WORK INSTRUCTION -
Within this listing, how many lines include the word "unit"? Only the number should be given.
-*-*-
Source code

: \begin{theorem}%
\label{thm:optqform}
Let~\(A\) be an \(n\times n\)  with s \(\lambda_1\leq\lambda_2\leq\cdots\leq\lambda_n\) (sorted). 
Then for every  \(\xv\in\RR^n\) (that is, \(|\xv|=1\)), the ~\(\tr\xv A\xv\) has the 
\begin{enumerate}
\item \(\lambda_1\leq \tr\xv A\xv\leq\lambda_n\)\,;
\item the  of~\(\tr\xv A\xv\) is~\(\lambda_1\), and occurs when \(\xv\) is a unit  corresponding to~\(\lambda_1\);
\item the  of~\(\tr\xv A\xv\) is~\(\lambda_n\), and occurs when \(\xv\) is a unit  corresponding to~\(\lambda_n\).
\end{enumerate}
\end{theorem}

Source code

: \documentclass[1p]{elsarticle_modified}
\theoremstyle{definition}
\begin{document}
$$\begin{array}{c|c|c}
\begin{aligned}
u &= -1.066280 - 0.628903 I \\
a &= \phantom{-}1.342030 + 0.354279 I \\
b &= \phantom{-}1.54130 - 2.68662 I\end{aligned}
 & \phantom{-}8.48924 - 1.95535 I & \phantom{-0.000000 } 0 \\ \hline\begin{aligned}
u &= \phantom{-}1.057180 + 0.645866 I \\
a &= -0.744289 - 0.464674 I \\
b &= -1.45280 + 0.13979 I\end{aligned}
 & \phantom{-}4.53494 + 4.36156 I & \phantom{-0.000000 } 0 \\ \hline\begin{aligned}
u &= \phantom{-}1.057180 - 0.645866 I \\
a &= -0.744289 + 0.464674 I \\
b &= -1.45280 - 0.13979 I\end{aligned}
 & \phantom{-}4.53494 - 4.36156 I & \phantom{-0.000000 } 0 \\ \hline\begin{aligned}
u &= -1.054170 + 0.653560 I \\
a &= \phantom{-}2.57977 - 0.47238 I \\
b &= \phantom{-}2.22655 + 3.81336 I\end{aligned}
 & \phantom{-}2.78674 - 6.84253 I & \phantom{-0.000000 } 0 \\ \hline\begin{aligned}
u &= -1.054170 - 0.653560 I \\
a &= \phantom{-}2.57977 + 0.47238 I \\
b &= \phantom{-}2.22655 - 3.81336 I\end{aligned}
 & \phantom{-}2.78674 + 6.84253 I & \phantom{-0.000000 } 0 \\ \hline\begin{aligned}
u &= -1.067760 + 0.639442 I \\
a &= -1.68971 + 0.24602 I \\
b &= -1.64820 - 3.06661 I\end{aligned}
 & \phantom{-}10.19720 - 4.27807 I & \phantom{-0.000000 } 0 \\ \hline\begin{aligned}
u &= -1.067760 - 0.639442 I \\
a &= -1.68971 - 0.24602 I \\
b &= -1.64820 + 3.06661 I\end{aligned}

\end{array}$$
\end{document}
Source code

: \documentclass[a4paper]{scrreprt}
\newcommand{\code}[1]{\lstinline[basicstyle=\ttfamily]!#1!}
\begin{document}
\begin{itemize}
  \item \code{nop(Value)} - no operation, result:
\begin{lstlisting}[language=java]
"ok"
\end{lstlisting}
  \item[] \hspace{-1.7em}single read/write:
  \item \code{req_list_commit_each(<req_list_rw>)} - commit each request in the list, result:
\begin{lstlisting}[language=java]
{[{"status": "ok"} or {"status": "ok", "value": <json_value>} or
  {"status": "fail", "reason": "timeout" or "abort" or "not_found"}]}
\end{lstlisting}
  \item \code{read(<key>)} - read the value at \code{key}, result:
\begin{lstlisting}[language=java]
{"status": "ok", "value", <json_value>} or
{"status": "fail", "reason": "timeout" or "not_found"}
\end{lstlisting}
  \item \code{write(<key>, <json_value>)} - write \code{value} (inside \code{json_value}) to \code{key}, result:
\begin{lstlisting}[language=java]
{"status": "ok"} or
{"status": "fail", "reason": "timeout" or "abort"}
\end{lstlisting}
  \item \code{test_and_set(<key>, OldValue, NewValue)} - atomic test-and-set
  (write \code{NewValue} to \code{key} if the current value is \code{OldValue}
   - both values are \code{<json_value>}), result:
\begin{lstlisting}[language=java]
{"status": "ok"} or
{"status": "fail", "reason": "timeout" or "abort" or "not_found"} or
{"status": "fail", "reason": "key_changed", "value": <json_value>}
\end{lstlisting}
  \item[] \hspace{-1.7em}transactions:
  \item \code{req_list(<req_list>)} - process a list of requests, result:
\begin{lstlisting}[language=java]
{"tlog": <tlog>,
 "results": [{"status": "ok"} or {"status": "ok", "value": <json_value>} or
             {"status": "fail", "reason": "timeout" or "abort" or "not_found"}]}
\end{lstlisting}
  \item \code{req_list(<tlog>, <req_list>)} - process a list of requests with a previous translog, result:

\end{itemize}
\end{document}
-*-*-
TASK RESULT -
2